Les sculptures récentes d'Isabelle Andriessen ont l'air au premier abord endormies. Ces corps volumineux faits de céramique, soutenus par des supports en acier, semblent se trouver dans un état de latence qui dissimule cependant une activité constante et substantielle. Pour percevoir la vie qui anime cette matière il faut s'affranchir de notre perception temporelle d'être humain et d'accéder à un rythme beaucoup plus lent. Le temps ici s'étire ; la transformation de ces sculptures se déploie sur des durées qui dépassent celles de leur exposition, plusieurs mois, voire plusieurs années. Sécrétions de substances chimiques, oxydation, cristallisation, condensation, captation de moisissures ; ces micro-actions témoignent de la vivacité de ces entités qui semblent immuablement prendre possession de l'espace qu'elles occupent. Les limites qui définissent conventionnellement ce qu'on appelle le vivant et le non-vivant sont étendues, brouillées et tendent même vers une dissolution complète.
À l'occasion des expositions d'Isabelle Andriessen DORM (De Pont Museum of Contemporary Art, Tilburg, 2021) et BUNK (
CAN, Neuchâtel, 2021), cette publication réunit trois voix distinctes.
Mark von Schlegell, écrivain de science-fiction et critique d'art, écrit une nouvelle dans laquelle un ingénieur tente de localiser une IA perdue alors qu'un vaisseau spatial est en train de dérailler. Dans une série de photos autonomes, le photographe Nikola Lamburov réimagine les sculptures d'Andriessen, capturant leurs processus dans des paysages étranges et surréalistes. À travers des fractales, des liquides, des vapeurs et des métaux, l'essai de la commissaire Laura McLean-Ferris retrace les changements d'état qui s'opèrent dans les œuvres d'Andriessen et, ce faisant, découvre des systèmes d'enchevêtrement poreux qui prospèrent dans un monde sans humains.

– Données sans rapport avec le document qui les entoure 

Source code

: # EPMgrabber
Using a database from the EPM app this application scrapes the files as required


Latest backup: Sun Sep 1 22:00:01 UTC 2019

Isabelle Andriessen (née en 1986 aux Pays-Bas) étudie les différentes façons d'animer physiquement des matériaux inanimés (synthétiques) afin de leur attribuer un métabolisme, un comportement et une action propres,
et s'interroge ainsi sur ce qui se situe entre être humain et non-humain, entre vivant et non-vivant. Ses sculptures sont des agents qui habitent l'espace liminal entre la sculpture et la performance, composés de matériaux qui agissent et évoluent, apparemment hors de contrôle et souvent de manière irréversible.